---------- MATERIAL FOR THIS EXERCISE
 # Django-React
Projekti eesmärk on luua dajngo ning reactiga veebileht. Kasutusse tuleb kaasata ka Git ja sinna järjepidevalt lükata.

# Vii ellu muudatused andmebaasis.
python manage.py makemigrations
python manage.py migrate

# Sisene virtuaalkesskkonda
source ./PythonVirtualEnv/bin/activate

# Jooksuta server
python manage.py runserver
--------------------
**PROBLEM TO SOLVE**
Set down the listing in full, keeping every word exactly as it is.

**OUTPUT FOR THIS EXERCISE**
 # Django-React
Projekti eesmärk on luua dajngo ning reactiga veebileht. Kasutusse tuleb kaasata ka Git ja sinna järjepidevalt lükata.

# Vii ellu muudatused andmebaasis.
python manage.py makemigrations
python manage.py migrate

# Sisene virtuaalkesskkonda
source ./PythonVirtualEnv/bin/activate

# Jooksuta server
python manage.py runserver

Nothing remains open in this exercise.